We entered through the gates and after some driving, ended up in a section of this “community” called Baytowne or the Village or something (I was looking for the poison-laced Kool-Aid or the applications for cult membership, but found none), which was designed to look something akin to Bourbon Street, complete with clubs and restaurants and shops, the one major separation between them being that Sandestin was created for middle-aged, rich, white people and “trust fund babies,” as Michael put it. On this Bourbon Street, you don’t have to brush arms with the filthy commoners.

I don’t think I am capable of describing the gyrations and dances the 50-somethings were executing in front of the sub par classic rock band that was playing, as the only “dance” that could truly be recognized was some form of a drunken Hand Jive. I don’t think I can justly communicate to you the vicious air guitar brought down upon us by a gray haired city council member or mayor; I would only fail you. And I don’t think I can describe accurately to you how all of the youth present looked like they were snatched out of the OC or 90210 set and were forced to walk around, looking shallow and intoxicated. So I won’t even try.

I was certain we’d be detected and the secret police, clad in tight white shorts and striped polo shirts, would be sent forth from a patio deck somewhere to find us and whisk us away in their golf cart. We would be tortured and interrogated to great lengths. “Who brought you here?” they’d shout in our faces, demanding to know exactly how we penetrated their complex. After a thorough going-over and a swift kick to the ribs our cell doors would slam shut on us and we would be enveloped in darkness. “Our leader has plans for you, scum,” they’d bark.

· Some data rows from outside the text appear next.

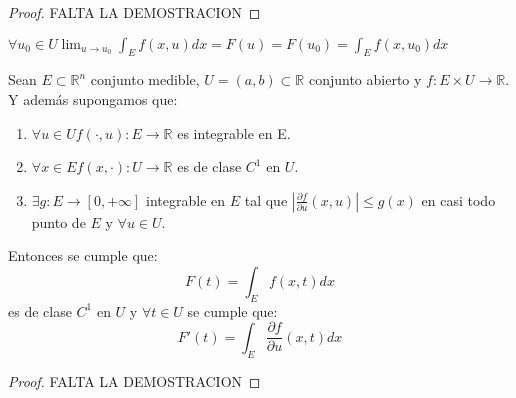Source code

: \begin{proof}
    FALTA LA DEMOSTRACION
\end{proof}
\begin{observación}
    $\forall u_0 \in U \lim_{u \to u_0} \int_{E}f(x, u)dx = F(u) = F(u_0) = \int_{E}f(x, u_0)dx$
\end{observación}
\begin{teorema}
    Sean $E \subset \mathbb{R}^n$ conjunto medible, $U = (a, b) \subset \mathbb{R}$ conjunto abierto y $f: E \times U \to \mathbb{R}$. Y además supongamos que: 
    \begin{enumerate}
        \item $\forall u \in U f(\cdot, u): E \to \mathbb{R}$ es integrable en E.
        \item $\forall x \in E f(x, \cdot): U \to \mathbb{R}$ es de clase $C^1$ en $U$.
        \item $\exists g: E \to [0, +\infty]$ integrable en $E$ tal que $|\frac{\partial f}{\partial u}(x, u)| \leq g(x)$ en casi todo punto de $E$ y $\forall u \in U$.
    \end{enumerate}
    Entonces se cumple que: 
    $$ F(t) = \int_{E}f(x,t)dx $$ es de clase $C^1$ en $U$ y $\forall t \in U$ se cumple que: $$ F'(t) = \int_{E}\frac{\partial f}{\partial u}(x, t)dx $$
\end{teorema}
\begin{proof}
    FALTA LA DEMOSTRACION
\end{proof}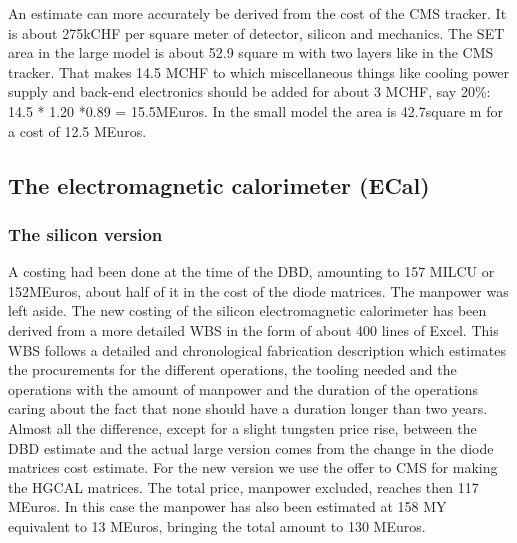 An estimate can more accurately be derived from the cost of the CMS tracker. It is about 275kCHF per square meter of detector, silicon and mechanics. The SET area in the large model is about 52.9 square m with two layers like in the CMS tracker. That makes 14.5 MCHF to which miscellaneous things like cooling power supply and back-end electronics should be added for about 3 MCHF, say 20\%: 14.5 * 1.20 *0.89 = 15.5MEuros. 
In  the  small model the area is 42.7square m for a cost of 12.5 MEuros.

\subsection{The electromagnetic calorimeter (ECal)}
\subsubsection{The silicon version}
A costing had been done at the time of the DBD, amounting to 157 MILCU or 152MEuros, about half of it in the cost of the diode matrices. The manpower was left aside.
The new costing of the silicon electromagnetic calorimeter has been derived from a more detailed WBS in the form of about 400 lines of Excel. This WBS follows a detailed and chronological fabrication description which estimates the procurements for the different operations, the tooling needed and the operations with the amount of manpower and the duration of the operations caring about the fact that none should have a duration longer than two years. 
Almost all the difference, except for a slight tungsten price rise, between the DBD estimate and the actual large version comes from the change in the diode matrices cost estimate. For the new version we use the offer to CMS for making the HGCAL matrices. The total price, manpower excluded, reaches then 117 MEuros. In this case the manpower has also been estimated at 158 MY equivalent to 13 MEuros, bringing the total amount to 130 MEuros.

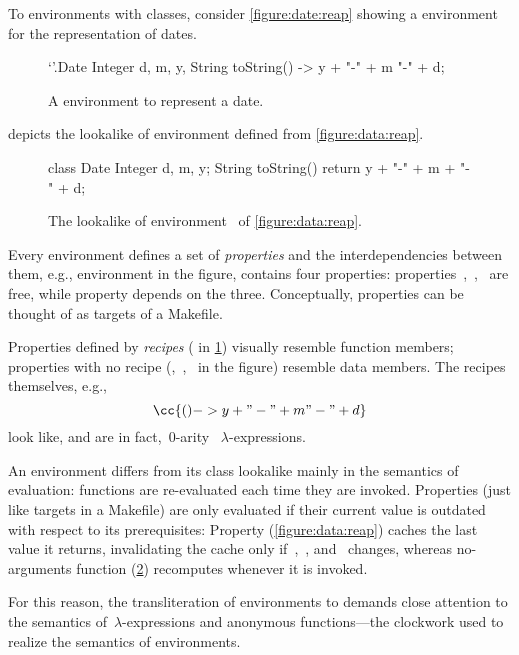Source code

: To environments with classes, consider \cref{figure:date:reap} showing a \Reap
environment for the representation of dates.

\begin{figure}
  \caption{\label{figure:date}%
    A \Reap environment to represent a date.
  }
\begin{reap}
`'.Date {
  Integer d, m, y,
  String toString() -> y + "-" + m "-" + d;
}
\end{reap}
\end{figure}

 depicts the \Java {} lookalike of environment
 defined from \cref{figure:data:reap}.

\begin{figure}
  \caption{\label{figure:date:java}%
The \Java {} lookalike of environment~ of
\cref{figure:data:reap}.
  }
\begin{java}
class Date {
  Integer d, m, y;
  String toString() {
    return y + "-" + m + "-" + d;
  }
}
\end{java}
\end{figure}

Every environment defines a set of \emph{properties} and the interdependencies
between them, e.g., environment  in the figure, contains four
properties: properties~,~,~ are free, while property
 depends on the three. Conceptually, properties can be thought of
as {targets} of a Makefile.

Properties defined by \emph{recipes} ( in \cref{figure:date})
visually resemble function members; properties with no recipe
(,~,~ in the figure) resemble data members.
The recipes themselves, e.g.,
\[
  \cc{() -> y + "-" + m "-" + d}
\]
look like, and are in fact,~$0$-arity \Java~$λ$-expressions.

An environment differs from its class lookalike mainly in the semantics of
evaluation: functions are re-evaluated each time they are invoked. Properties
(just like targets in a Makefile) are only evaluated if their current value is
outdated with respect to its prerequisites: Property 
(\cref{figure:data:reap}) caches the last value it returns, invalidating the
cache only if~,~, and~ changes, whereas no-arguments function
 (\cref{figure:date:java}) recomputes whenever it is invoked.

For this reason, the transliteration of environments to \Java demands close
attention to the semantics of~$λ$-expressions and anonymous functions---the
\Java clockwork used to realize the semantics of environments.

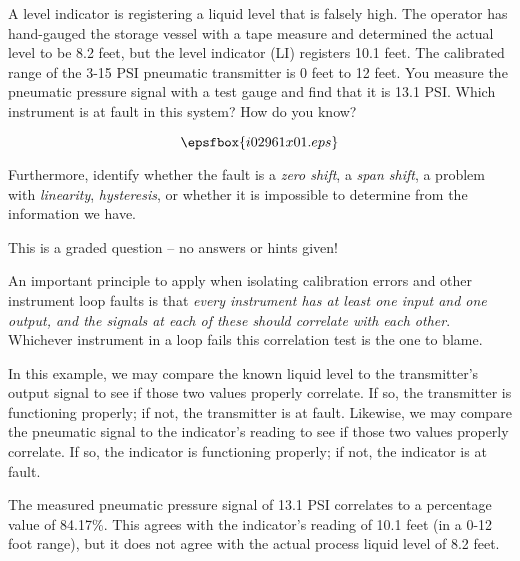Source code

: 

A level indicator is registering a liquid level that is falsely high.  The operator has hand-gauged the storage vessel with a tape measure and determined the actual level to be 8.2 feet, but the level indicator (LI) registers 10.1 feet.  The calibrated range of the 3-15 PSI pneumatic transmitter is 0 feet to 12 feet.  You measure the pneumatic pressure signal with a test gauge and find that it is 13.1 PSI.  Which instrument is at fault in this system?  How do you know?

$$\epsfbox{i02961x01.eps}$$

Furthermore, identify whether the fault is a {\it zero shift}, a {\it span shift}, a problem with {\it linearity}, {\it hysteresis}, or whether it is impossible to determine from the information we have.

\vfil 

\eject






This is a graded question -- no answers or hints given!







An important principle to apply when isolating calibration errors and other instrument loop faults is that {\it every instrument has at least one input and one output, and the signals at each of these should correlate with each other}.  Whichever instrument in a loop fails this correlation test is the one to blame.

\vskip 10pt

In this example, we may compare the known liquid level to the transmitter's output signal to see if those two values properly correlate.  If so, the transmitter is functioning properly; if not, the transmitter is at fault.  Likewise, we may compare the pneumatic signal to the indicator's reading to see if those two values properly correlate.  If so, the indicator is functioning properly; if not, the indicator is at fault.

\vskip 10pt

The measured pneumatic pressure signal of 13.1 PSI correlates to a percentage value of 84.17\%.  This agrees with the indicator's reading of 10.1 feet (in a 0-12 foot range), but it does not agree with the actual process liquid level of 8.2 feet.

That didn’t happen, so Michael and I bought two $4.50 cups of Killians from an incredibly bitter waitress and the girls got some margaritas. We watched the freak show from a table.

We didn’t have a camera handy, but what a thing that would have been if we had. I doubt I’ll ever really see anything like that again…and I’m not entirely sure I would like to. That, and going from Crestview where I work almost every day with people who live in trailers, people who are scraping by, and then going to an orgy of the shameless and wealthy with beachfront condos was almost too much to handle. But hey, it was an experience.

Aside from that, there’s not much else that is noteworthy. I bought a pink shirt, some sheep and pig boxer shorts, and I got my shoes wet and sandy while on a trip to the beach, which angered me greatly. I bent over to fold up my ever-so-trendy faded jeans so that they wouldn’t get wet, when a rogue wave shot up around my legs and soaked my shoes and socks which were placed next to me. I cursed at the sea god and Michael and Hannah mocked me. I moved down the beach to fix my pants again, and again it happened. At least I had a witness to back up the claim that I am not a complete and total god damn idiot, because I wasn’t really standing that close to the water.

The lord of the sea was forgiven later after I had found a pair of socks to buy, but I’m still a little sour over the whole incident. We will meet again, Poseidon, and should I happen upon your Sauconys lying on a beach some day, let it be known that I’m going to fuck your shit up. Watch yourself.